People want different things out of their time with others. I like to think of it we all have different parts of our brains and we want to express certain parts of them at certain times. When we’re young, the sex part of our brain usually predominates and so you’ll get the behavior where if a guy doesn’t have sexual access to you, he feels like he’s wasting his time because he’s not getting what he wanted.
I was never like this. Sex to me was something that turned ordinarily smart humans into idiots. In my junior year I connected with a girl and we spent much of the school year together, kind of boyfriend / girlfriend but we never kissed or did anything sexual other than touch each other. Her discomfort with sex fit well with my discomfort. She moved away eventually, but not before setting a pattern for me that continues to this day.
We met one more time sometime in my senior year before I graduated. I had awoken to the idea of sex, sensed that I had nothing to lose because I wasn’t ever going to see her again, and let my friends talk me into trying to make a move on her. It went as poorly as you would have expected it to. She wondered what had happened to the boy she used to know. I felt bad about it later. I became the very idiot that I saw sex turn people into. I never saw her again.

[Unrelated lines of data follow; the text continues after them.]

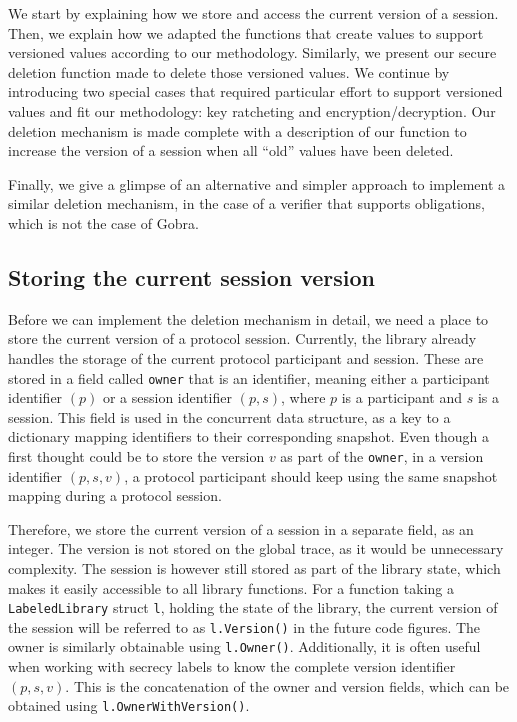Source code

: We start by explaining how we store and access the current version of a session.
Then, we explain how we adapted the functions that create values to support versioned values according to our methodology.
Similarly, we present our secure deletion function made to delete those versioned values.
We continue by introducing two special cases that required particular effort to support versioned values and fit our methodology: key ratcheting and encryption/decryption. 
Our deletion mechanism is made complete with a description of our function to increase the version of a session when all “old” values have been deleted.

Finally, we give a glimpse of an alternative and simpler approach to implement a similar deletion mechanism, in the case of a verifier that supports obligations, which is not the case of Gobra. 

\subsection{Storing the current session version}
\label{sec:storing-the-current-session-version}

Before we can implement the deletion mechanism in detail, we need a place to store the current version of a protocol session.
Currently, the library already handles the storage of the current protocol participant and session.
These are stored in a field called \texttt{owner} that is an identifier, meaning either a participant identifier $(p)$ or a session identifier $(p,s)$, where $p$ is a participant and $s$ is a session.
This field is used in the concurrent data structure, as a key to a dictionary mapping identifiers to their corresponding snapshot.
Even though a first thought could be to store the version $v$ as part of the \texttt{owner}, in a version identifier $(p,s,v)$, a protocol participant should keep using the same snapshot mapping during a protocol session.

Therefore, we store the current version of a session in a separate field, as an integer.
The version is not stored on the global trace, as it would be unnecessary complexity.
The session is however still stored as part of the library state, which makes it easily accessible to all library functions.
For a function taking a \texttt{LabeledLibrary} struct \texttt{l}, holding the state of the library, the current version of the session will be referred to as \texttt{l.Version()} in the future code figures.
The owner is similarly obtainable using \texttt{l.Owner()}.
Additionally, it is often useful when working with secrecy labels to know the complete version identifier $(p,s,v)$. This is the concatenation of the owner and version fields, which can be obtained using \texttt{l.OwnerWithVersion()}.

Your friend may well be uncomfortable with the idea of having sex with someone and might feel more comfortable with the type of friendship you can only see yourself as having with him.
He could also be seeing himself as putting in the ‘work’ he needs to eventually sleep with you. This would mean that he’ll eventually become dissatisfied with your unwillingness to sleep with him and cause lots of stress in your life down the road. I don’t think this is the case because you say he’s always respectful of your wishes.